Problem requirements: From the entries below, return exactly the lines beginning at the one that contains "## Routing-level pipeline" and ending at the one that contains "active call queue", both of them included, and only those lines.

Records drawn from a dataset:

———

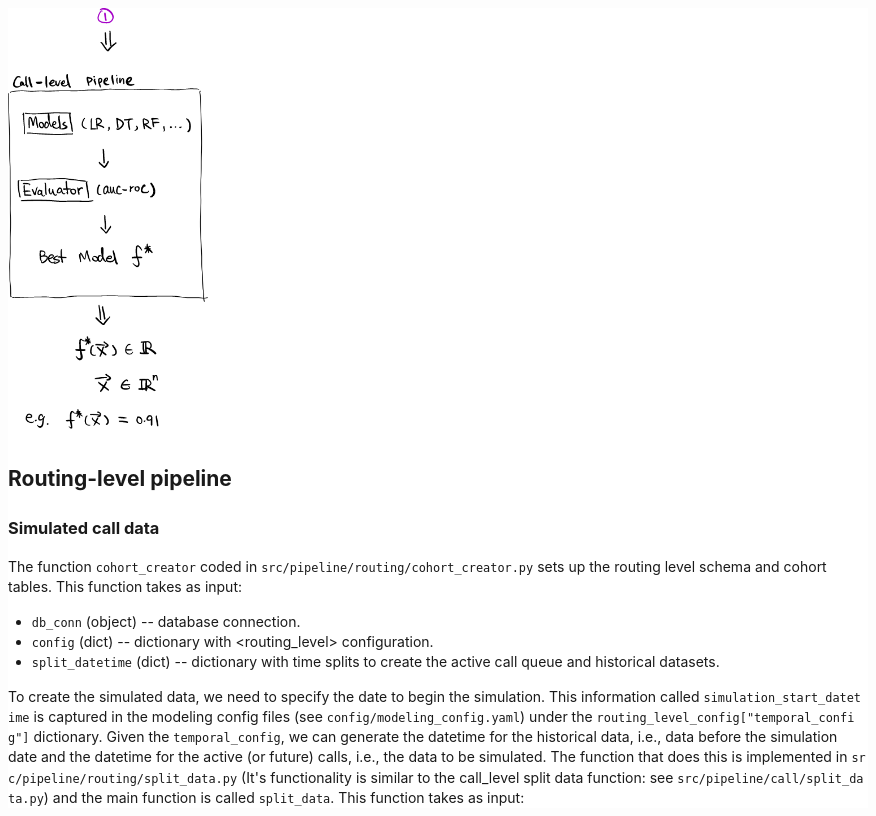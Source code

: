<img src="../docs/pipeline_workflow_img/call-level.png" width="200"/>

## Routing-level pipeline

### Simulated call data
The function `cohort_creator` coded in `src/pipeline/routing/cohort_creator.py` sets up the routing level schema and cohort tables. This function takes as input:
- `db_conn` (object) -- database connection.
- `config` (dict) -- dictionary with <routing_level> configuration.
- `split_datetime` (dict) -- dictionary with time splits to create the
                                 active call queue and historical datasets.

To create the simulated data, we need to specify the date to begin the simulation. This information called `simulation_start_datetime` is captured in the modeling config files (see `config/modeling_config.yaml`) under the `routing_level_config["temporal_config"]` dictionary. Given the `temporal_config`, we can generate the datetime for the historical data, i.e., data before the simulation date and the datetime for the active (or future) calls, i.e., the data to be simulated. The function that does this is implemented in `src/pipeline/routing/split_data.py` (It's functionality is similar to the call_level split data function: see `src/pipeline/call/split_data.py`) and the main function is called `split_data`. This function takes as input:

———

Solution for this problem:
## Routing-level pipeline

### Simulated call data
The function `cohort_creator` coded in `src/pipeline/routing/cohort_creator.py` sets up the routing level schema and cohort tables. This function takes as input:
- `db_conn` (object) -- database connection.
- `config` (dict) -- dictionary with <routing_level> configuration.
- `split_datetime` (dict) -- dictionary with time splits to create the
                                 active call queue and historical datasets.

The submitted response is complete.